Im not complaining or anything. I love Eric and although every single person I know has been totally worried about how this whole crazy love-scheme would play out, Im still happy with all of the decisions that we have made. Definitely, in the last few months, I have become more of an adult. I guess that's the weird part - the realization that there is no turning back. I find myself having odd longings for my high school days, or for college. Maybe it is the simplicity, the lack of bills, the familiarity and clear set of goals. I dont know. My future now is unimaginable to me. I can imagine, in theory, growing up, getting a job, getting married, having a family, etc, etc. But I have strayed from that basic plan so far now that I can't picture where I am going with my life.

I've always functioned on goals. Now, I don't really have any. It's just so weird. Or maybe it's just growing up that's weird.

Viewing audience - you are all about the same age as me. What are your thoughts? Is anyone else having a bit of a pre-midlife reevaluation/freak out? Give me your input.
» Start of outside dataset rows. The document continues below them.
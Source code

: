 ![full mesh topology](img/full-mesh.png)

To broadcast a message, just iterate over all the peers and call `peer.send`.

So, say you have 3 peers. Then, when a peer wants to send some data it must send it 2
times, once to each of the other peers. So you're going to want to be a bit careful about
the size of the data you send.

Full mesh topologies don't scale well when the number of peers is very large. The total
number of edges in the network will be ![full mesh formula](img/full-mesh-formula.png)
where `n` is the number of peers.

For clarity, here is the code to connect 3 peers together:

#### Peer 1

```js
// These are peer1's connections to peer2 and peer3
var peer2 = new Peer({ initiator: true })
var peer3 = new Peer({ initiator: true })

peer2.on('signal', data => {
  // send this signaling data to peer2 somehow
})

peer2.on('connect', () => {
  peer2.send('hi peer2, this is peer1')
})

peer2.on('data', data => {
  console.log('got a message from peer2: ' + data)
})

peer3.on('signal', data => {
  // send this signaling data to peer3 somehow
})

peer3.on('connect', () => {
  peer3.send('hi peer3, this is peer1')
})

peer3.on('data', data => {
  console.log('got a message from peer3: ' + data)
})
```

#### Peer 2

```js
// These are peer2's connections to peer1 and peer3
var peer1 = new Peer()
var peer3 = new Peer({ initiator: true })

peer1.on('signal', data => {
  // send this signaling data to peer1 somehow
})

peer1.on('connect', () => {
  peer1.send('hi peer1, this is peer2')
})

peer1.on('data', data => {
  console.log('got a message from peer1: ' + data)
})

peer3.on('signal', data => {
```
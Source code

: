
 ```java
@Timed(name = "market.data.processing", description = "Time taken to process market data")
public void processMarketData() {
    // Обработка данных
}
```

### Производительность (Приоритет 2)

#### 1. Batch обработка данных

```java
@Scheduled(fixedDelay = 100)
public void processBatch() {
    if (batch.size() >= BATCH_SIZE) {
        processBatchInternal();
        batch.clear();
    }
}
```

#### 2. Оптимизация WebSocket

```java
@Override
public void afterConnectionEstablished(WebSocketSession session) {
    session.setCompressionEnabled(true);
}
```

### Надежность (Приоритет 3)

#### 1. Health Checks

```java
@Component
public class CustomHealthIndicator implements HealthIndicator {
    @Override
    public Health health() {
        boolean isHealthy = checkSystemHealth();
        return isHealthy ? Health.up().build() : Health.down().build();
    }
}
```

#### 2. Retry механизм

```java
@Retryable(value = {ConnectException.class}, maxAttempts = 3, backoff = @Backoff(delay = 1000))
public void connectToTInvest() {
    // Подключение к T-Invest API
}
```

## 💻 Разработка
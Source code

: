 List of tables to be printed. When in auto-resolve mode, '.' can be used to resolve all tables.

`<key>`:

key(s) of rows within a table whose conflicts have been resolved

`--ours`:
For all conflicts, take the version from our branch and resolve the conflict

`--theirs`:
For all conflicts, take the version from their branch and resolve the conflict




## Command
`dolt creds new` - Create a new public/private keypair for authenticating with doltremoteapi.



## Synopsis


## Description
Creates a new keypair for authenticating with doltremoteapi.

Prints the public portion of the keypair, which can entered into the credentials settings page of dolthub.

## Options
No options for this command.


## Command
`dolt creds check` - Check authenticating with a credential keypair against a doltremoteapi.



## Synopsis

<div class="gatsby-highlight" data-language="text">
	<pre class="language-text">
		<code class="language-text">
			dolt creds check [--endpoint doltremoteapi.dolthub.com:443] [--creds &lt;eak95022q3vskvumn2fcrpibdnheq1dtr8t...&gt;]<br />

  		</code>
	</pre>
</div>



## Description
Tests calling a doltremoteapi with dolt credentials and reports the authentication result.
Saturday, December 10, 2005

Ugh....

I probably shouldn't post at 8 am on a Saturday, because Im more inclined to be whiney in the mornings and in the evenings, but oh well. First of all, I really am sorry that Im not keeping up on my blog a little better. Or with the phone... or with my emails... My days don't have enough hours right now. Between working extra and having to drive everywhere, and then having more responsibilities at home, I'm exhausted. That pretty much sums me up right now - exhausted. It's one of those times where the list of things i want to get done is much bigger than the list of things that actually gets done every day. Oh, and Im sick. That's why Im whinier in the morning and evenings because my throat hurts so much during those times. I don't mind being sick so much when I dont have a fever or body aches, but its just annoying. Especially when you live with someone who needs clear, detailed explanations for things and the last thing my throat wants is for me to use anything more than two word phrases.

Im going back to Idaho for Christmas. It's one of those mixed excitements. I am excited to be back in Idaho and spend time with the family. But, like most years since Ive lived in NY, I am not excited for Christmas. I dont really have the time, energy, or desire to go do any Christmas shopping, and without the giving part, theres nothing to Christmas for me. Getting stuff is cool, but it isnt what its all about. But, at least this year Eric will be there and it will be his first Christmas in the US, so it should be a little more fun. Katy has her baby also, so the new members should add a little kick to the holidays.

So... that's where Im at in life. Tired. But, at the same time, theres a certain peace to everything. I feel like everything around me is moving fast and I have nothing to do with it, but I also feel like it is all going in the right direction. So, que sera sera.